If you are an employee at an R&D company, my answer is “it depends”. If you are an employee, you likely have a manager. And if your manager is a good manager, then she will recognize that there are differences between Discovery and Engineering modes and activities and most importantly outcomes, and set expectations, incentives and compensation to reflect those different modes accordingly.

If, however, your manager is blind to the asymmetry in distributions of outcomes I’ve described above, then the last thing you want  is to be miss-classified by him and subjected to the expectations (KPIs) and reward structure (incentives and compensation) of the alternate mode. This can be especially bad for Discovery mode activities (and failures) when subjected to the expectations that a manager might have for Engineering mode activities (and successes). (And this is why it is important to distinguish between Data Engineering and Data Science.)

The economic environment under which a company operates can also impact where you want to operate on the Discovery-Engineering spectrum.  In boom times, when there is money in the bank, when there is excitement from early wins, it’s great to operate in Discovery mode. If your role, however is Engineering focused, then you might grow resentful when others are lauded for their amazing discoveries. My recommendation is to find Discovery mode opportunities in your otherwise Engineering (or Operational) filled world of activities.

If the economic environment erodes, and you typically operative in Discovery mode, however,  look out! When budgets get smaller, deadlines tighten and the easy and early wins give way to missed goals (or losses), then humans become fearful and conservative. Here, managers may increasingly incentivize employees to act conservatively to reduce the riskiness of their activities (and implicitly reduce the volatility of their results). For the Discovery mode employee, this reduction in volatility is disastrous, because it caps their upside and prevents them from recognizing any truly extreme (and beneficial) payoffs. If you find yourself in this position, my recommendation is to look for Engineering mode activities (temporarily) or seek out new employment opportunities.


Variation matters

Engineering mode shuns uncertainty, because uncertainty may involve risk that corresponds to bad surprises.
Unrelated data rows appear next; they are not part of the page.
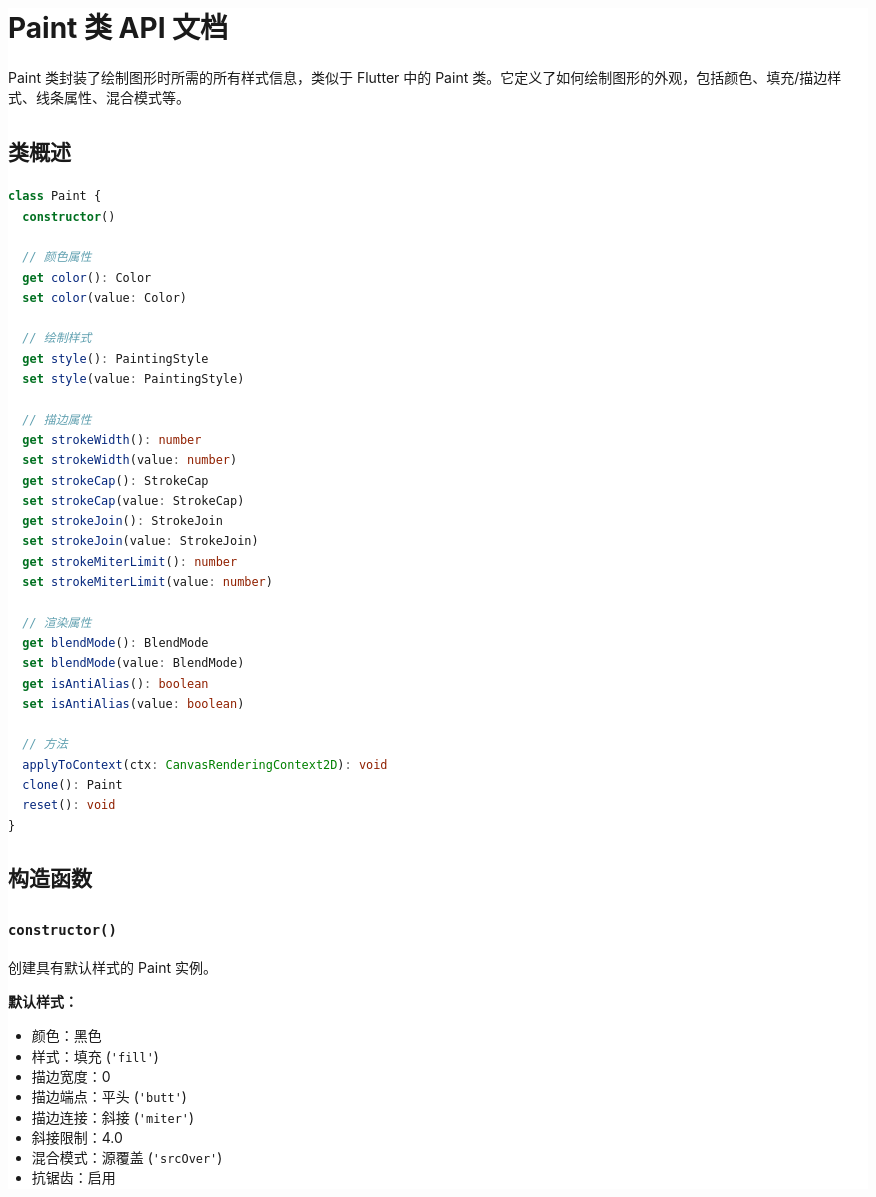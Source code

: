 # Paint 类 API 文档

Paint 类封装了绘制图形时所需的所有样式信息，类似于 Flutter 中的 Paint 类。它定义了如何绘制图形的外观，包括颜色、填充/描边样式、线条属性、混合模式等。

## 类概述

```typescript
class Paint {
  constructor()
  
  // 颜色属性
  get color(): Color
  set color(value: Color)
  
  // 绘制样式
  get style(): PaintingStyle
  set style(value: PaintingStyle)
  
  // 描边属性
  get strokeWidth(): number
  set strokeWidth(value: number)
  get strokeCap(): StrokeCap
  set strokeCap(value: StrokeCap)
  get strokeJoin(): StrokeJoin
  set strokeJoin(value: StrokeJoin)
  get strokeMiterLimit(): number
  set strokeMiterLimit(value: number)
  
  // 渲染属性
  get blendMode(): BlendMode
  set blendMode(value: BlendMode)
  get isAntiAlias(): boolean
  set isAntiAlias(value: boolean)
  
  // 方法
  applyToContext(ctx: CanvasRenderingContext2D): void
  clone(): Paint
  reset(): void
}
```

## 构造函数

### `constructor()`

创建具有默认样式的 Paint 实例。

**默认样式：**
- 颜色：黑色
- 样式：填充 (`'fill'`)
- 描边宽度：0
- 描边端点：平头 (`'butt'`)
- 描边连接：斜接 (`'miter'`)
- 斜接限制：4.0
- 混合模式：源覆盖 (`'srcOver'`)
- 抗锯齿：启用
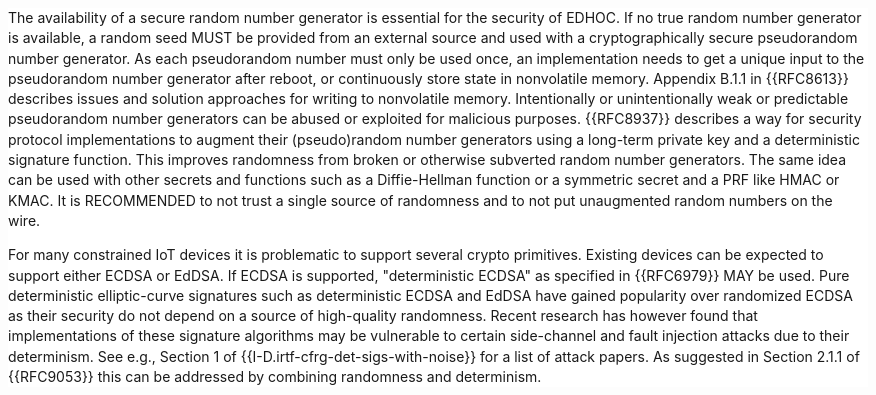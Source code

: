 The availability of a secure random number generator is essential for the security of EDHOC. If no true random number generator is available, a random seed MUST be provided from an external source and used with a cryptographically secure pseudorandom number generator. As each pseudorandom number must only be used once, an implementation needs to get a unique input to the pseudorandom number generator after reboot, or continuously store state in nonvolatile memory. Appendix B.1.1 in {{RFC8613}} describes issues and solution approaches for writing to nonvolatile memory. Intentionally or unintentionally weak or predictable pseudorandom number generators can be abused or exploited for malicious purposes. {{RFC8937}} describes a way for security protocol implementations to augment their (pseudo)random number generators using a long-term private key and a deterministic signature function. This improves randomness from broken or otherwise subverted random number generators. The same idea can be used with other secrets and functions such as a Diffie-Hellman function or a symmetric secret and a PRF like HMAC or KMAC. It is RECOMMENDED to not trust a single source of randomness and to not put unaugmented random numbers on the wire.

For many constrained IoT devices it is problematic to support several crypto primitives. Existing devices can be expected to support either ECDSA or EdDSA. If ECDSA is supported, "deterministic ECDSA" as specified in {{RFC6979}} MAY be used. Pure deterministic elliptic-curve signatures such as deterministic ECDSA and EdDSA have gained popularity over randomized ECDSA as their security do not depend on a source of high-quality randomness. Recent research has however found that implementations of these signature algorithms may be vulnerable to certain side-channel and fault injection attacks due to their determinism. See e.g., Section 1 of {{I-D.irtf-cfrg-det-sigs-with-noise}} for a list of attack papers. As suggested in Section 2.1.1 of {{RFC9053}} this can be addressed by combining randomness and determinism.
Discovery mode thrives under uncertainty, especially when a rare but beneficial result leads to finding something new, or a reduction of uncertainty in the face of making strategic decisions.

In summary, to understand the distinctions of Discovery and Engineering modes, one needs to have an appreciation for variation and the underlying distribution of outcomes expected while operating in each mode respectively. Without understanding the asymmetry in their outcome distributions, it would be difficult to convey how these work modes are different.